Postcommodity, a Southwest Native American Artist collective, was founded in 2007 by Kade Twist and Steve Yazzie Their name refers to the "commodity era" of Native American art trading in the late 1800s and 1900s, with the "post" being in reference to their modern take on traditional Native art forms.
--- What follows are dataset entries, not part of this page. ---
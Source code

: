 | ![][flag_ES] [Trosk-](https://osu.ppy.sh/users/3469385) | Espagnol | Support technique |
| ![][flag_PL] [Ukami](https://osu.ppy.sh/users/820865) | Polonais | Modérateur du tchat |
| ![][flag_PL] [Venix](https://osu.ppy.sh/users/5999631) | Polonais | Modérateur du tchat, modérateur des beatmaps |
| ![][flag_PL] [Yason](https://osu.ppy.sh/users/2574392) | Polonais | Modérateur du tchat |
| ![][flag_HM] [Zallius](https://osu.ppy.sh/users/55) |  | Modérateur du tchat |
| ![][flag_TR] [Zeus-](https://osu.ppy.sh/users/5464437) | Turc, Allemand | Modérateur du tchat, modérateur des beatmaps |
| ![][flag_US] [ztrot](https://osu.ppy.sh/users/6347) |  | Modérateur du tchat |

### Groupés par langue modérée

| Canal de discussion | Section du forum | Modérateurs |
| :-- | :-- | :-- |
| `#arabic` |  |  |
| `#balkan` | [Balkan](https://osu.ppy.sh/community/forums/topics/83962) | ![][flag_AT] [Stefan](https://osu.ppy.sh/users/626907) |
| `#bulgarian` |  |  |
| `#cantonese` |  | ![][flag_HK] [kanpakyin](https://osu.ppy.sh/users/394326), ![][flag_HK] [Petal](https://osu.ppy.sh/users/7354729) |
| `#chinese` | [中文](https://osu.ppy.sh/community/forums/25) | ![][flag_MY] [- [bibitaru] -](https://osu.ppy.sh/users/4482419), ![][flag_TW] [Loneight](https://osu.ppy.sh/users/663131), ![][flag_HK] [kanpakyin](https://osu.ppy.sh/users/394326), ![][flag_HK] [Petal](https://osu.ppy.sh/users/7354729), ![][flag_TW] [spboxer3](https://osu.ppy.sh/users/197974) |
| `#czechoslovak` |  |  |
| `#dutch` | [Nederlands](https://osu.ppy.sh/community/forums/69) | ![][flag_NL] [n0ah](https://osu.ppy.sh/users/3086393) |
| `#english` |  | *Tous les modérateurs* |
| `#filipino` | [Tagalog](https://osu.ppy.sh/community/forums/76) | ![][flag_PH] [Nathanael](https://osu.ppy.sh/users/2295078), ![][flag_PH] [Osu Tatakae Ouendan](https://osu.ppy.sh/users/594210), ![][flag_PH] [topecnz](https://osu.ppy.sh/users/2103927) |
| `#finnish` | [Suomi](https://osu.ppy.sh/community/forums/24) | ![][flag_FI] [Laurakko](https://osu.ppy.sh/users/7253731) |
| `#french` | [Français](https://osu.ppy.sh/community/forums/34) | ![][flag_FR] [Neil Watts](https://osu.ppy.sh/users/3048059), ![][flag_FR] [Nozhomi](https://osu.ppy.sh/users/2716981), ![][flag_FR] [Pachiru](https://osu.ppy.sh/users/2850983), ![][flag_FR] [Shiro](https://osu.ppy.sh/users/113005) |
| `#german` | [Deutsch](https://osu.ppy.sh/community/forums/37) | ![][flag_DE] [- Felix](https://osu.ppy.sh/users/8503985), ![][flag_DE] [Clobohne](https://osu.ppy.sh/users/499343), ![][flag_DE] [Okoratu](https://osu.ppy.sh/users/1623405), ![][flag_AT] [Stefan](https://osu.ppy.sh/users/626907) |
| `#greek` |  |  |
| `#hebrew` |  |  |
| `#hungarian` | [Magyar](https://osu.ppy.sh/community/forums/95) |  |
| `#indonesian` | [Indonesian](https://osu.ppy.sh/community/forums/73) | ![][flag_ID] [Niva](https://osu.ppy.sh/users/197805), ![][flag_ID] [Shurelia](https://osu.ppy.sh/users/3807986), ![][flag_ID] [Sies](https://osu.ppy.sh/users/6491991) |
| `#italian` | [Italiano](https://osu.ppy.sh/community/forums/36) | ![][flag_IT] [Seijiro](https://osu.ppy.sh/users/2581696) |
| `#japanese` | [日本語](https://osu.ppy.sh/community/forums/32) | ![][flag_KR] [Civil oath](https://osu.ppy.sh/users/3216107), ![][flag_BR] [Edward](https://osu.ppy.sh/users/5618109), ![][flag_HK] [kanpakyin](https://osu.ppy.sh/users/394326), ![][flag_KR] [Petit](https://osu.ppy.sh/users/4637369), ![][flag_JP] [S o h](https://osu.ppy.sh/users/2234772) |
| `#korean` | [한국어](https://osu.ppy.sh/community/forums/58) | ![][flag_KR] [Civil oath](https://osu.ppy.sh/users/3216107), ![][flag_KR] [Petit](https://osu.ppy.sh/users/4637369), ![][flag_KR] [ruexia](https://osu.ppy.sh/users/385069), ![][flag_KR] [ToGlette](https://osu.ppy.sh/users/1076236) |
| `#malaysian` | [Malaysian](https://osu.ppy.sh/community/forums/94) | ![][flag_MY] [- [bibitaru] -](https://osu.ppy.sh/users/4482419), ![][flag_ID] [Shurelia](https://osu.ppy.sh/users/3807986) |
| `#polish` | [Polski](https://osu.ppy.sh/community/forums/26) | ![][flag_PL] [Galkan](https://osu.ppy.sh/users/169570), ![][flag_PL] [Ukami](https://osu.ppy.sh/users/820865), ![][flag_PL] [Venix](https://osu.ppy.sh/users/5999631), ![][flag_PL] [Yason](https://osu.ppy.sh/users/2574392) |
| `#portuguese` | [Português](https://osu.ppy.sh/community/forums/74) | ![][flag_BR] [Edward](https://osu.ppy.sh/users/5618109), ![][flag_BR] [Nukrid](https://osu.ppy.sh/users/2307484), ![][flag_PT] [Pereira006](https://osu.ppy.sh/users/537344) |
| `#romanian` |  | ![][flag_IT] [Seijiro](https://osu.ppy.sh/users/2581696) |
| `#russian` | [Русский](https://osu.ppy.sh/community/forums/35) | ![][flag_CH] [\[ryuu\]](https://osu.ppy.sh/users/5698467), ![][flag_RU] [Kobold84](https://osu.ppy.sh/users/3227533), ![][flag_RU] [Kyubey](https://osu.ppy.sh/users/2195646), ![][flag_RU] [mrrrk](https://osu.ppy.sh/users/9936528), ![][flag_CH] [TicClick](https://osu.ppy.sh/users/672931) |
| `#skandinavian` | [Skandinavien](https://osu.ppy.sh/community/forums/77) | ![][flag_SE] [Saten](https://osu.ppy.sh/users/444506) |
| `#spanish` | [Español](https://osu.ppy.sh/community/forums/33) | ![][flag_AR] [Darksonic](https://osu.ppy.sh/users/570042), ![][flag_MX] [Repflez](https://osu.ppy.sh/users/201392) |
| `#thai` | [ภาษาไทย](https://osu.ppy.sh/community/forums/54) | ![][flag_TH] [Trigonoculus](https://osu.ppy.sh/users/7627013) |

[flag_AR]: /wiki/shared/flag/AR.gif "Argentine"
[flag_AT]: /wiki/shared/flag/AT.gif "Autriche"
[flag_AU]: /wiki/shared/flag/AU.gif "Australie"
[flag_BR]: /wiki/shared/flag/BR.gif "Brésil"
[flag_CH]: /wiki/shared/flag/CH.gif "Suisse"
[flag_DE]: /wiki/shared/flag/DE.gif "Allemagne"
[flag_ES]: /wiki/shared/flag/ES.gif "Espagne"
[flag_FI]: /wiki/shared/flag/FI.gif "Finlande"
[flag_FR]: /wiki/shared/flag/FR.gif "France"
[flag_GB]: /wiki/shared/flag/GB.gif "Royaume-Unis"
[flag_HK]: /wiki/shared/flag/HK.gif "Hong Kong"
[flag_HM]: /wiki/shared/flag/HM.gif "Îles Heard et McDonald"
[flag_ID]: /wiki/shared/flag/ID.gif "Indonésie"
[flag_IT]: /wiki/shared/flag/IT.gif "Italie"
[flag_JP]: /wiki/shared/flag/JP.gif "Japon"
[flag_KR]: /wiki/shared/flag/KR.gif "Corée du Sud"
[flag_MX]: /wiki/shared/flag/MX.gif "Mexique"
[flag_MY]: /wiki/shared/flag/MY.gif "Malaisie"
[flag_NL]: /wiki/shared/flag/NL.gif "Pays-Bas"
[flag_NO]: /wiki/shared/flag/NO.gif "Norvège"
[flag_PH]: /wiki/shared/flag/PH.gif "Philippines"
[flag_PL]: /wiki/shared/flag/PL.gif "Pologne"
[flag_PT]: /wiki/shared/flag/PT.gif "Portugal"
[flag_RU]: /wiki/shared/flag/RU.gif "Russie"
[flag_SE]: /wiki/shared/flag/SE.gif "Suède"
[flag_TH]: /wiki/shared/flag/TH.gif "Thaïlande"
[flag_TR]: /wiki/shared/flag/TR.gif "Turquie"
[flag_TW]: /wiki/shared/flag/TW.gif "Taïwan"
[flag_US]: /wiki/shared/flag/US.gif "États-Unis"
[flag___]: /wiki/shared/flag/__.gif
Their current members include Kade Twist and Cristobal Martinez. Former members are Raven Chacon (2009-2018), Steve Yazzie (2007-2010) and Nathan Young. (2007-2015)

Art style 

Postcommodity makes use of modern technology (sound, video, etc.) in a way that goes against what would be considered as Native American "Commodity Art". Much of this work has been considered as Asmr. Recently, they have been incorporating their work into architecture, such as adding speakers to pre-existing buildings, or creating their own structures.

Another recurring theme in their art is the use of Bird scarer balloons, which contain elements of Native American colors and iconography. Their context for using these balloons is to "function as an intervention repelling the manifestations of the Western worldview and imagination."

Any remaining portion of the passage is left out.